EXERCISE DATA:

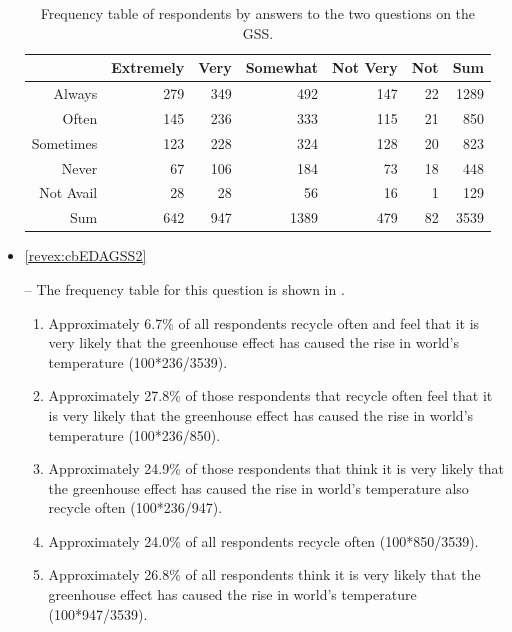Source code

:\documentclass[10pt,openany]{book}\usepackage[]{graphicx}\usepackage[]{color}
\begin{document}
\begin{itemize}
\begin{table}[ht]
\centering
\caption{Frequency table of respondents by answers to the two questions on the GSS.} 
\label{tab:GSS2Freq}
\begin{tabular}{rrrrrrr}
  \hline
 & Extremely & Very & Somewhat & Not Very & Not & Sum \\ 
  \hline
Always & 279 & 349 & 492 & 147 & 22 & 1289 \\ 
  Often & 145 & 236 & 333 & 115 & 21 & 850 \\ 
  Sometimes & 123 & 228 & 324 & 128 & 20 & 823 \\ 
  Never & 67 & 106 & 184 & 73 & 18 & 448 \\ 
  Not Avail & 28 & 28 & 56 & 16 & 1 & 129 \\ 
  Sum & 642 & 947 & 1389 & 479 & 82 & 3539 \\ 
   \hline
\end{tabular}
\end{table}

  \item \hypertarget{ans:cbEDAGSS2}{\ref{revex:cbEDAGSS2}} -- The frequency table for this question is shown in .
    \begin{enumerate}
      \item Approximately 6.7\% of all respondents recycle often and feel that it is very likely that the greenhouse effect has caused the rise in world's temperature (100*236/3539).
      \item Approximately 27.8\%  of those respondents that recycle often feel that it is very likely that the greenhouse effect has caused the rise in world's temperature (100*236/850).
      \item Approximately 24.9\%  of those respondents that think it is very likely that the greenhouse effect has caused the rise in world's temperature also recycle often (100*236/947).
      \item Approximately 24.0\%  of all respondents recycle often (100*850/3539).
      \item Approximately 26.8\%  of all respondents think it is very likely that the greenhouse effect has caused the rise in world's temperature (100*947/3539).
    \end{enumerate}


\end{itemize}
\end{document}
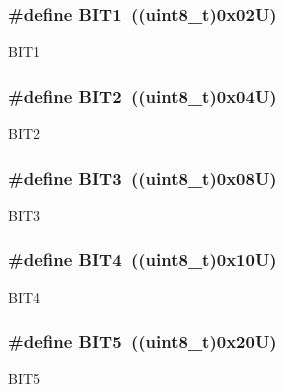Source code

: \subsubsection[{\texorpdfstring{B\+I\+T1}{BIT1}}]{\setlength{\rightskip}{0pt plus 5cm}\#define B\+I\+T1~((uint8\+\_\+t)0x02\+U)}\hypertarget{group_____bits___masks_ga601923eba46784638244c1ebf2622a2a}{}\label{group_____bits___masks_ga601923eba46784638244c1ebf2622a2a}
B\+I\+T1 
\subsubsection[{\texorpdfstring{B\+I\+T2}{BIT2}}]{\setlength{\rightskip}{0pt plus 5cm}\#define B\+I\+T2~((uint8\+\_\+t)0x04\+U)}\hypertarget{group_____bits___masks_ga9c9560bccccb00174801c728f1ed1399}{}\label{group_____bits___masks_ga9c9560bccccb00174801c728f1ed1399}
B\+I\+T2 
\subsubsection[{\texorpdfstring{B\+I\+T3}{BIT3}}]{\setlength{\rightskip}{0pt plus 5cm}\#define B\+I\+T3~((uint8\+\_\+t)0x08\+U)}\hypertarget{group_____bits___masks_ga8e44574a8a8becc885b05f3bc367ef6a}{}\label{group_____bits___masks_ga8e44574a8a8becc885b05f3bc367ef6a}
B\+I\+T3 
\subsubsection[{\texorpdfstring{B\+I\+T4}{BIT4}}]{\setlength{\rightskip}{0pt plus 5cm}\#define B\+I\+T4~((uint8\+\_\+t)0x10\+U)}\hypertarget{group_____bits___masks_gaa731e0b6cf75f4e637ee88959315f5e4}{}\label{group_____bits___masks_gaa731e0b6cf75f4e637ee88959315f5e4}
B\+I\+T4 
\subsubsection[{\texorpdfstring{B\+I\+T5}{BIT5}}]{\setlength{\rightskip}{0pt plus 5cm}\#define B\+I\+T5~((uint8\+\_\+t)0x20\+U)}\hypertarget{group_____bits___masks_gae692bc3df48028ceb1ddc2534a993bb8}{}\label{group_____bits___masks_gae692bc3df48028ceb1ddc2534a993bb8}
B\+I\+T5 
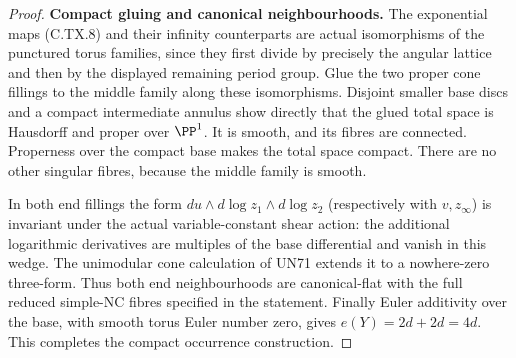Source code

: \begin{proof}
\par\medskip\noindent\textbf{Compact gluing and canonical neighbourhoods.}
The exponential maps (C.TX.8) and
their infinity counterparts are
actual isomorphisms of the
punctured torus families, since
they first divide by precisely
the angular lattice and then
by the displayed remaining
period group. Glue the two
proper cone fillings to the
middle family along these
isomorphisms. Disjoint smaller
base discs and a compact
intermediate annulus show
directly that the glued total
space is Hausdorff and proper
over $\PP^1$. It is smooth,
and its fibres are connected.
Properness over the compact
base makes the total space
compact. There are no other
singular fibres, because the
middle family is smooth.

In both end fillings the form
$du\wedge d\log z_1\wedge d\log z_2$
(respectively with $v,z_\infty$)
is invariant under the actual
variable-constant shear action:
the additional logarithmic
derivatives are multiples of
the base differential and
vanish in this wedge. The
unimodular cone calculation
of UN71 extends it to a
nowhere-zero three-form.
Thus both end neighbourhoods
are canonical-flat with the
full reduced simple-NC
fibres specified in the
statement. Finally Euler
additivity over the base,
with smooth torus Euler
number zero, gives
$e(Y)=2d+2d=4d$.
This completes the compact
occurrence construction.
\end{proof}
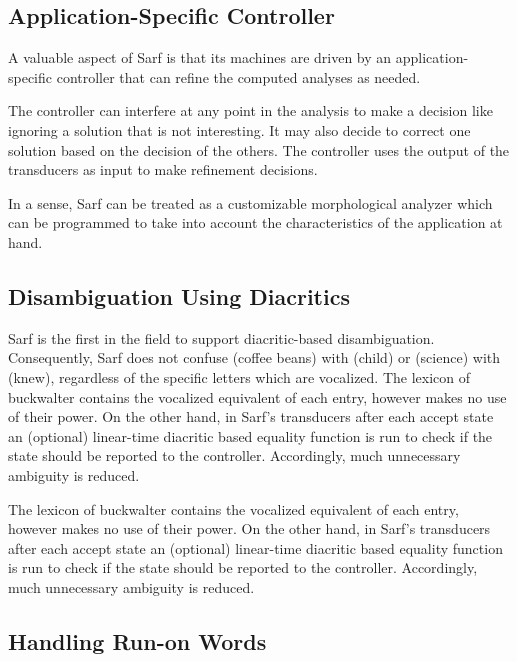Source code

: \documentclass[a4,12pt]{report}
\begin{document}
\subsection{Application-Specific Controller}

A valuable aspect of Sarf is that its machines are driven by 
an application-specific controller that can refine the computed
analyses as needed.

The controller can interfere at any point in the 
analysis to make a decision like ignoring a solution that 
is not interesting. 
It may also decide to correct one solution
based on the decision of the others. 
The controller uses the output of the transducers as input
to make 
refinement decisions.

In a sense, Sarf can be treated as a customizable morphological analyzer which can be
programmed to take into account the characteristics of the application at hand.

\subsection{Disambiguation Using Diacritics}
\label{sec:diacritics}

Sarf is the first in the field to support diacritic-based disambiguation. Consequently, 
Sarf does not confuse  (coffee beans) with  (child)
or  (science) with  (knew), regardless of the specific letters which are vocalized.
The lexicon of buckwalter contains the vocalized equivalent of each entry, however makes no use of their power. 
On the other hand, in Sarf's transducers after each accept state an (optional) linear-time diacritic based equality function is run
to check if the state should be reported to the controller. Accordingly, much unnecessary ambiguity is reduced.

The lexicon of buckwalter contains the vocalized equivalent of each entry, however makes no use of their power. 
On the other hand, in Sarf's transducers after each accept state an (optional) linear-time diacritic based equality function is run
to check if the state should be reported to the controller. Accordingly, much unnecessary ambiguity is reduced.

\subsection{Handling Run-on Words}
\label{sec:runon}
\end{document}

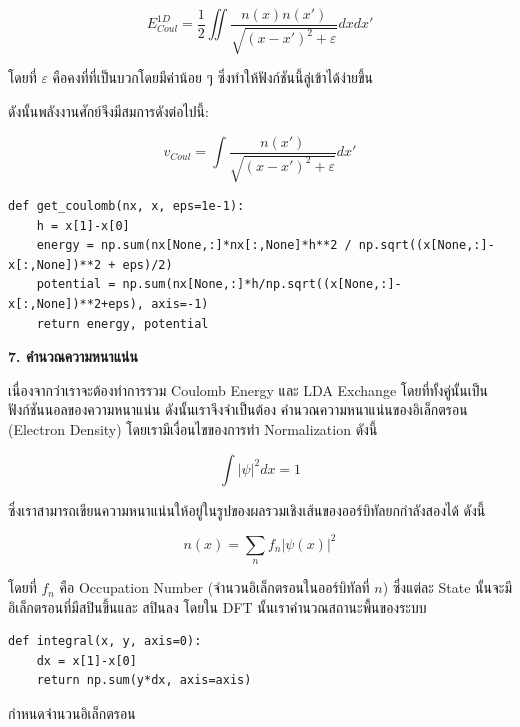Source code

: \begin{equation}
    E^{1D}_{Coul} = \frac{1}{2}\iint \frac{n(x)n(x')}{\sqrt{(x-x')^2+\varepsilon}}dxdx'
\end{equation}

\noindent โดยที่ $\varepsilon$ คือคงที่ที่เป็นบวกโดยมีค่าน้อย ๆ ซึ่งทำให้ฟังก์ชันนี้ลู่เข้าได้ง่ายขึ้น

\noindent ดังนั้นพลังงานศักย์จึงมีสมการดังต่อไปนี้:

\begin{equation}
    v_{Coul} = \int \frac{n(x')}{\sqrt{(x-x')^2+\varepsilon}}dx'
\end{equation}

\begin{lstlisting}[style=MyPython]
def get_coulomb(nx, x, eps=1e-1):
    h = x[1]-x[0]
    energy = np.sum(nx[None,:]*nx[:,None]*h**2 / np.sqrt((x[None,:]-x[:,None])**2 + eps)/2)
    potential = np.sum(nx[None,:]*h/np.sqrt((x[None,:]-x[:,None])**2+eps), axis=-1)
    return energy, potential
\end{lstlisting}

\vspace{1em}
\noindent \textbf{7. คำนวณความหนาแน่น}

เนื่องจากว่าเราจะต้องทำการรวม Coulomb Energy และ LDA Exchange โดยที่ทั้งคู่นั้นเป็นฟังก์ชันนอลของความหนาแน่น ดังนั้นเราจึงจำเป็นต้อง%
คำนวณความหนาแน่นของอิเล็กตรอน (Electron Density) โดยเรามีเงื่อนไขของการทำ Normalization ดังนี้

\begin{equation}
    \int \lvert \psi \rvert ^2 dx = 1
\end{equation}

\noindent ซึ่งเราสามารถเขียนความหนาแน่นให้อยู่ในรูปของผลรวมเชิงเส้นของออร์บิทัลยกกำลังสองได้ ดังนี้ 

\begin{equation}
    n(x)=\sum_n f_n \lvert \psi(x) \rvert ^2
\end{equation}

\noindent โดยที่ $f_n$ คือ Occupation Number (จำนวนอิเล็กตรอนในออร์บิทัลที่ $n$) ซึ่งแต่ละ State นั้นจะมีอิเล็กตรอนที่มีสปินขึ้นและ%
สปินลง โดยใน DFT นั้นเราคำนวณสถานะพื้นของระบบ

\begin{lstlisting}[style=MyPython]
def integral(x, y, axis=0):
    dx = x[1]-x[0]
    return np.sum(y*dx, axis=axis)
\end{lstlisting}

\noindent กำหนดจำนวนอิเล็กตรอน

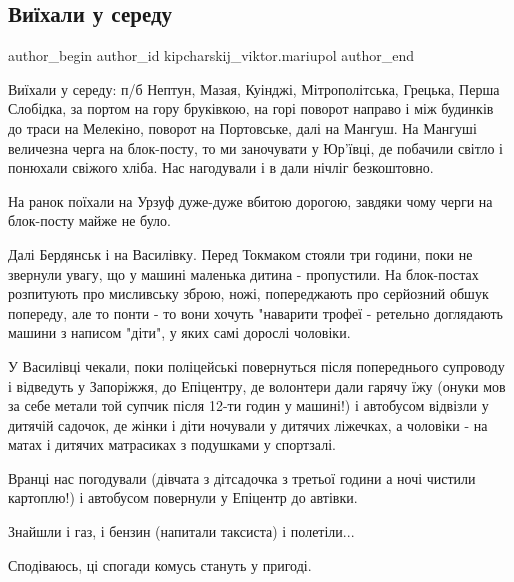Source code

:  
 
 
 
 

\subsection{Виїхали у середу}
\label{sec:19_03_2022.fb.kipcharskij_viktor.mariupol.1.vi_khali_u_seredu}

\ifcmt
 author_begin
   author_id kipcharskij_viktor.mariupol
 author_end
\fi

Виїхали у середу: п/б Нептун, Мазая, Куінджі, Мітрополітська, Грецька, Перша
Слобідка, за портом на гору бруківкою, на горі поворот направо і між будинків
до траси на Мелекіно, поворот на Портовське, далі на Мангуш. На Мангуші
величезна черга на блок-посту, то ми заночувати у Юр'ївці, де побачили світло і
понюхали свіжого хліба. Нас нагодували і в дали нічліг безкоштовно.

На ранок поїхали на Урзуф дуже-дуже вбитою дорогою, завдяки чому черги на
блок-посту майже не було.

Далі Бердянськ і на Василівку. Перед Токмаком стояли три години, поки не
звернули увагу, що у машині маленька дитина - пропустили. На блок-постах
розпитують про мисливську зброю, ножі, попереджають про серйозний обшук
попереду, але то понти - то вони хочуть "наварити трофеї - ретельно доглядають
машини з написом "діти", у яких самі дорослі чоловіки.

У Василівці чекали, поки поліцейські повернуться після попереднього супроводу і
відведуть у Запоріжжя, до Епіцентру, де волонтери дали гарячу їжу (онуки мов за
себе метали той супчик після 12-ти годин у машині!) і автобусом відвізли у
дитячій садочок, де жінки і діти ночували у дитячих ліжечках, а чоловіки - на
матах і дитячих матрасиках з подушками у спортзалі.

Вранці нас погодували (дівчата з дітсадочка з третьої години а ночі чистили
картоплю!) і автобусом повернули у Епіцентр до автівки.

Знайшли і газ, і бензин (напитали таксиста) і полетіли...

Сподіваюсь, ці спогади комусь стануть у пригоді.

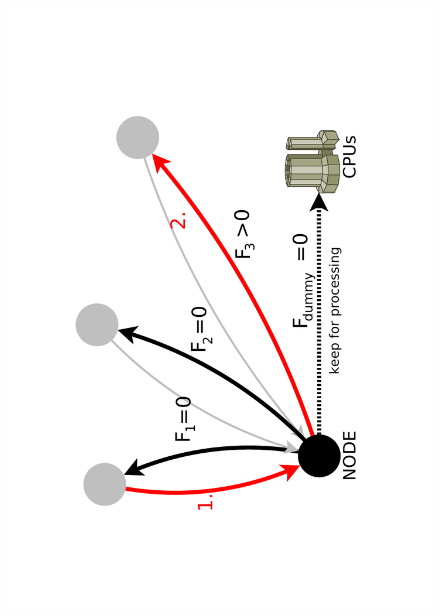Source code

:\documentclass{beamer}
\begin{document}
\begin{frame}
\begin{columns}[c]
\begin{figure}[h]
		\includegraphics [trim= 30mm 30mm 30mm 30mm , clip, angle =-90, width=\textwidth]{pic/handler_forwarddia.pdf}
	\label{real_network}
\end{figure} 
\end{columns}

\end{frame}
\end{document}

WHAT TO PRODUCE: Scan the material above for the word "wedge". Copy each line where it occurs.

RESPONSE FOR THIS EXERCISE:
$du\wedge d\log z_1\wedge d\log z_2$
vanish in this wedge. The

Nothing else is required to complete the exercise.